Locate every line in the records below that holds the word "iterations" and return each one.

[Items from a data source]
────────

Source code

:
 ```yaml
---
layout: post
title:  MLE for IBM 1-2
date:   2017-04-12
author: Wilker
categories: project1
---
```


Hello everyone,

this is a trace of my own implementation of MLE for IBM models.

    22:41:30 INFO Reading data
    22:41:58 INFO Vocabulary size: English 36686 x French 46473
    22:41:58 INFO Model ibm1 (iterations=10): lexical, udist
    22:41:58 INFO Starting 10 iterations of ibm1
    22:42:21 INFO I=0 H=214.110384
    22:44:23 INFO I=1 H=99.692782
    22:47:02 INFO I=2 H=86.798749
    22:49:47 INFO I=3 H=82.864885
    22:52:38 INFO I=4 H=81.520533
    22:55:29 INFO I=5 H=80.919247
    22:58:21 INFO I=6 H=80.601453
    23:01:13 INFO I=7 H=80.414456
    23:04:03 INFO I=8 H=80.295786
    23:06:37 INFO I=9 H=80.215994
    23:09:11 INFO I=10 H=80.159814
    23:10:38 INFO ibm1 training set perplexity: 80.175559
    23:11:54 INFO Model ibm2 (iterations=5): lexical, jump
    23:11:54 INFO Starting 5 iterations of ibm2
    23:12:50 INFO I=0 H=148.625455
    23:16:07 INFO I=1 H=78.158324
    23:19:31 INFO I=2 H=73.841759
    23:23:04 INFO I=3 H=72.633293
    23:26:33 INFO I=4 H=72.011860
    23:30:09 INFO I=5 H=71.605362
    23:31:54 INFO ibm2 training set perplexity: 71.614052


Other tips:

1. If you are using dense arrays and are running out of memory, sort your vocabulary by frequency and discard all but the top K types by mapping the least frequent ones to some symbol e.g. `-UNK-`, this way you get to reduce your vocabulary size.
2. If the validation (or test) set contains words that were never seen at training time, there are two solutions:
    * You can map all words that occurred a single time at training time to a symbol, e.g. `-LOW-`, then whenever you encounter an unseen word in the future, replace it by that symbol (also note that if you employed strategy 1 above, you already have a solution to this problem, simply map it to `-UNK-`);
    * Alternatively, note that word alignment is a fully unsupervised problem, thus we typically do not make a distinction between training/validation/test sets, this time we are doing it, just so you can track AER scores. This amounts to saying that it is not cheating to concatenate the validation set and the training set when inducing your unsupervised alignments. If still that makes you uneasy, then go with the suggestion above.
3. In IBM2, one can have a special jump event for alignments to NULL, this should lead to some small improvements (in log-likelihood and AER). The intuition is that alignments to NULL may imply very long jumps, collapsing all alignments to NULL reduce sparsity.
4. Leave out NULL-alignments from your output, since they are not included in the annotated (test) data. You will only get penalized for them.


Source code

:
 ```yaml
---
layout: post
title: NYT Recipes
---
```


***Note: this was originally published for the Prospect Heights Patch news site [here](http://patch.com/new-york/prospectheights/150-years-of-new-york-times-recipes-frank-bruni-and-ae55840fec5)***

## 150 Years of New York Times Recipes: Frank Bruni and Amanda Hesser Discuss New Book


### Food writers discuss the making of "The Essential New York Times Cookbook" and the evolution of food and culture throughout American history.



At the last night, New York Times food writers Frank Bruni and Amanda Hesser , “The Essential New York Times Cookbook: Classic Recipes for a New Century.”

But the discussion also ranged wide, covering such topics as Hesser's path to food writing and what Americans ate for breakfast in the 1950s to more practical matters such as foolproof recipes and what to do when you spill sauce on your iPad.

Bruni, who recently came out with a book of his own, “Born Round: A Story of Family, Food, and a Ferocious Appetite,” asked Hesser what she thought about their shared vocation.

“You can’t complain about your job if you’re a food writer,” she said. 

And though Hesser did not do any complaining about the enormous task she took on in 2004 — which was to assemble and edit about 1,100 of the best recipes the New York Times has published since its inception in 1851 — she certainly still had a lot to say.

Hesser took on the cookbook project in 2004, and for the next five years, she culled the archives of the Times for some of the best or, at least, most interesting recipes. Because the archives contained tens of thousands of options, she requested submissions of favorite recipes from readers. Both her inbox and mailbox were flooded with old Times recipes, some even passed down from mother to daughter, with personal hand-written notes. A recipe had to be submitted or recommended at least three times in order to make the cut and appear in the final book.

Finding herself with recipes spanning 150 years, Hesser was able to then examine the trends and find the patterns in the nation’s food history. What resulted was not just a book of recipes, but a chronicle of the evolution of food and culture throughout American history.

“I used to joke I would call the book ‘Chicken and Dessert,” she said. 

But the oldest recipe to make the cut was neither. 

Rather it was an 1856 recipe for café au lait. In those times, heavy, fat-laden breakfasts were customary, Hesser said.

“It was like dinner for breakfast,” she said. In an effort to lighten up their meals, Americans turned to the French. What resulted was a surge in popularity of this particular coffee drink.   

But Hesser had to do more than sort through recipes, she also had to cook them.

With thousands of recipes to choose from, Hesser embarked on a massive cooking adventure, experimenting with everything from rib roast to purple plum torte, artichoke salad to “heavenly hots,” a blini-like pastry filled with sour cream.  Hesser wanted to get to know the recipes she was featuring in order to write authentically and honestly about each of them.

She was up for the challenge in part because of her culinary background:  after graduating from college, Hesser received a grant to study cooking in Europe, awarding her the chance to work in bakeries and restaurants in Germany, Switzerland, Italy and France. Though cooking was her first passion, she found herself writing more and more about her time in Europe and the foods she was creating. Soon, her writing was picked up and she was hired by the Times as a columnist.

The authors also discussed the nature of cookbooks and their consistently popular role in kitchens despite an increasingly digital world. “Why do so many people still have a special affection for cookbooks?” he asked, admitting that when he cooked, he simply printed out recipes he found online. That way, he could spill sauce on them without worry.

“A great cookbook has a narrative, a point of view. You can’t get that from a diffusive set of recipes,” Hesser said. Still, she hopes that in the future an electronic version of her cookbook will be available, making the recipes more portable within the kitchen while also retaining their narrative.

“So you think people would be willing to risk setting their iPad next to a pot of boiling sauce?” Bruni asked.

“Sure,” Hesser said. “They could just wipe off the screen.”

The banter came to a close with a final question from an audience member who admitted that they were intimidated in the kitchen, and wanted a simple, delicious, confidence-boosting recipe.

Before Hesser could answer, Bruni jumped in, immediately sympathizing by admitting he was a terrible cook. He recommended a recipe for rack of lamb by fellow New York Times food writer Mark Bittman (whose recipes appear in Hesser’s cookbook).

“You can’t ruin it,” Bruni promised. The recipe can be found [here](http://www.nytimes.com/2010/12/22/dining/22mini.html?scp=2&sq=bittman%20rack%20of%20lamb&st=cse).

────────

■ **Response to this task**
    22:41:58 INFO Model ibm1 (iterations=10): lexical, udist
    22:41:58 INFO Starting 10 iterations of ibm1
    23:11:54 INFO Model ibm2 (iterations=5): lexical, jump
    23:11:54 INFO Starting 5 iterations of ibm2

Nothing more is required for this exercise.